- Born: Okuda Hiroko c. 1957 Nagasaki, Japan
- Education: Kunitachi College of Music, 1980
- Occupations: Inventor and musicologist
- Known for: Composition of the Sleng Teng Riddim; Numerous electronic instrument inventions;

= Okuda Hiroko =

Japanese inventor and musicologist

Okuda Hiroko (奥田 広子) is a Japanese inventor and musicologist. At the start of her career in 1980, she composed the rhythm and bass preset backing tracks included in Casio's electronic keyboards. These included the "rock" rhythm, which became the ubiquitous Sleng Teng Riddim, heralded the ragga movement, and has since underpinned hundreds of hit reggae songs. Okuda and Casio have allowed her backing-rhythm work to proliferate under a free attribution-only license, which have contributed to their widespread use.
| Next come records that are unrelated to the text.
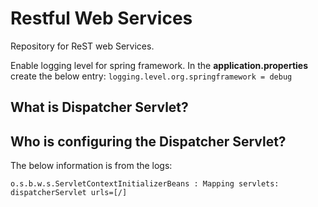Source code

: # Restful Web Services

Repository for ReST web Services.

Enable logging level for spring framework. In the **application.properties** create the below entry:
`logging.level.org.springframework = debug`

## What is Dispatcher Servlet?

## Who is configuring the Dispatcher Servlet?

The below information is from the logs:

`o.s.b.w.s.ServletContextInitializerBeans : Mapping servlets: dispatcherServlet urls=[/]`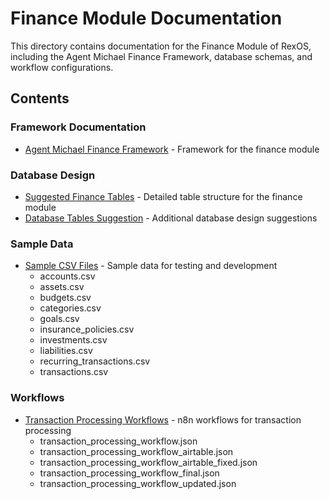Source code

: # Finance Module Documentation

This directory contains documentation for the Finance Module of RexOS, including the Agent Michael Finance Framework, database schemas, and workflow configurations.

## Contents

### Framework Documentation

- [Agent Michael Finance Framework](agent-michael-finance-framework.md) - Framework for the finance module

### Database Design

- [Suggested Finance Tables](suggested-finance-tables.md) - Detailed table structure for the finance module
- [Database Tables Suggestion](database-tables-suggestion.txt) - Additional database design suggestions

### Sample Data

- [Sample CSV Files](sample-data/) - Sample data for testing and development
  - accounts.csv
  - assets.csv
  - budgets.csv
  - categories.csv
  - goals.csv
  - insurance_policies.csv
  - investments.csv
  - liabilities.csv
  - recurring_transactions.csv
  - transactions.csv

### Workflows

- [Transaction Processing Workflows](workflows/) - n8n workflows for transaction processing
  - transaction_processing_workflow.json
  - transaction_processing_workflow_airtable.json
  - transaction_processing_workflow_airtable_fixed.json
  - transaction_processing_workflow_final.json
  - transaction_processing_workflow_updated.json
Okuda holds more than a dozen patents in the fields of electronic musical instruments and presently works at the intersection of electronic music and visual art.

== Childhood and education ==
Okuda, a pianist from childhood, became a fan of British rock music in middle school, and this developed into a deep interest in Jamaican reggae in the 1970s. Okuda attended a musical high school, and then Kunitachi College of Music, where she studied musicology with an emphasis on Reggae, the topic upon which she wrote her graduation thesis. While a college student in 1979, Okuda attended several of Bob Marley's concerts, on his only visit to Japan.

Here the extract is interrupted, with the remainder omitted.